Коль скоро ты, мой друг, ещё не выбыл,
То, значит, у тебя еще есть выбор.
Ведь даже в рамках собственной страны
Дано узнать четыре стороны,
А то и пять, и шесть, и семь, и восемь.
Ты можешь поспешить туда, где просинь,
Ты можешь предпочесть просвету мрак,
Ты можешь, с бега перейдя на шаг,
Увидеть незамеченные грани
Того, сего. Ты можешь быть на грани...
Точно свет на маяке
Чей-то голос вдалеке.
Чей-то слабый голосок,
Как под ветром колосок.
Сквозь белесый полумрак
Я иду за шагом шаг,
Я иду, и не дышу,
И на голос тот спешу.
Отгорели все лучи.
Тихий голос, ты звучи.
В этом мире без лучей,
Дальний голос, чей ты, чей?
Глас людской ли, пенье ль птах,
Пенье ль ветра в проводах?
С чем я жизнь свою связала?
С небесами и с землёй,
И с зарёй, что светит ало,
И с воздушную струёй,
С птичьей стаей, что щебечет,
Заливается, поёт,
Хоть от хворостей не лечит,
Но закиснуть не даёт;
И с султанами сирени,
Что вот-вот сойдут на нет
И отбрасывают тени,
Столь похожие на свет.
А пишу я всегда об одном,
Даже если пишу об ином,
Даже если меняю слова,
Даже если картинка нова,
Даже если о радостях стих,
Всё равно проступает сквозь них
Горстка слов, что молитве сродни:
Боже мой, защити, сохрани.
Снова летняя пора.
Птица серого пера
На моё окошко села,
Нечто звонкое пропела.
Больше нету новостей.
Если хочется вестей,
То придётся научиться
Понимать что молвит птица.
Моё время ушло. Я его проводила.
Было грустно смотреть, как оно уходило.
Как оно уходило средь белого дня,
На планете чужой оставляя меня.
И живу средь чужого цветущего мая,
Только птичек одних без труда понимая.
Ах, спасибо, рассвет, ты меня обнадёжил.
Ты количество светлых дорожек умножил.
Ах, спасибо тебе, ослепительный май.
Столько светлых дорожек, и каждая - в рай.

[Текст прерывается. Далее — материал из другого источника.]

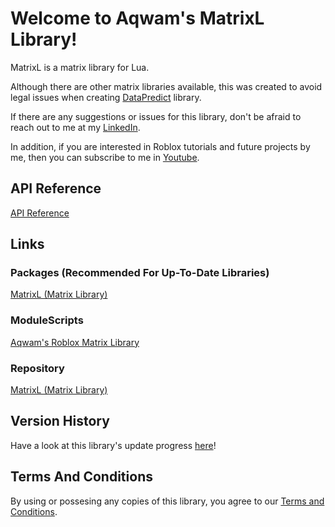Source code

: # Welcome to Aqwam's MatrixL Library!

MatrixL is a matrix library for Lua.

Although there are other matrix libraries available, this was created to avoid legal issues when creating [DataPredict](https://github.com/AqwamCreates/DataPredict) library.

If there are any suggestions or issues for this library, don't be afraid to reach out to me at my [LinkedIn](https://www.linkedin.com/in/aqwam-harish-aiman/).

In addition, if you are interested in Roblox tutorials and future projects by me, then you can subscribe to me in [Youtube](https://www.youtube.com/channel/UCUrwoxv5dufEmbGsxyEUPZw).

## API Reference

[API Reference](API.md)

## Links

### Packages (Recommended For Up-To-Date Libraries)

[MatrixL (Matrix Library)](https://www.roblox.com/library/12728472338/MatrixL-Aqwams-Roblox-Matrix-Library)

### ModuleScripts

[Aqwam's Roblox Matrix Library](https://www.roblox.com/library/12256162800/Aqwams-Roblox-Matrix-Library)

### Repository

[MatrixL (Matrix Library)](https://github.com/AqwamCreates/MatrixL)

## Version History

Have a look at this library's update progress [here](VersionHistory/VersionHistory.md)!

## Terms And Conditions

By using or possesing any copies of this library, you agree to our [Terms and Conditions](TermsAndConditions.md).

Ах, спасибо за лютики и медуницу,
И за пёстрый овраг, и за певчую птицу,
И за то, что опять небеса расцвели
И легко вокруг пальца меня обвели.
Ах, человек – ходячая мишень
Для метких пуль, осколочных снарядов,
Для стрел, несущих много разных ядов.
Ты хочешь жить? Ты утром пьешь жень-шень?
Напрасно. Не поможет. Не трудись.
Ты лучше завтра облачком родись.
Вы меня слышите там, вдалеке?
Видите, к вам я иду налегке.
Видите, к вам я всё ближе и ближе.
Пёс мой покойный мне руки оближет.
Он не навеки - земной этот кров.
Встретимся с вами без слёз и без слов.
Все мы, с земного сошедшие круга,
Просто затихнем в объятьях друг друга.
Три горчайшие таблетки
Запиваю молоком
И подобно малолетке
Не волнуюсь ни о ком.
Улетучилась тревога,
Испарился мой невроз,
Понемногу, понемногу
Станет жизнь долиной роз.
Три таблетки я глотаю,
Как предписано врачом,
И уже почти летаю,
Не горюя ни о чём.
Я таблетки без облаток
Принимаю три подряд...
Этот сон хорош, но краток.
А проснусь – и снова ад.
Интересно, как долго чирикает птица,
И когда-нибудь голос у птицы садится?
Интересно, надолго ли хватит скворца,
И способен ли он щебетать без конца?
Я пою, лишь пока за окошком светает,
А на тёмную пору меня не хватает.
Если даже попробую петь в темноте,
То легко обнаружу, что звуки не те,
Что не песню пою, а рыдаю, рыдаю
И в кромешную тьму, как в беду, попадаю.
Какой там смертный час, и что такое нети?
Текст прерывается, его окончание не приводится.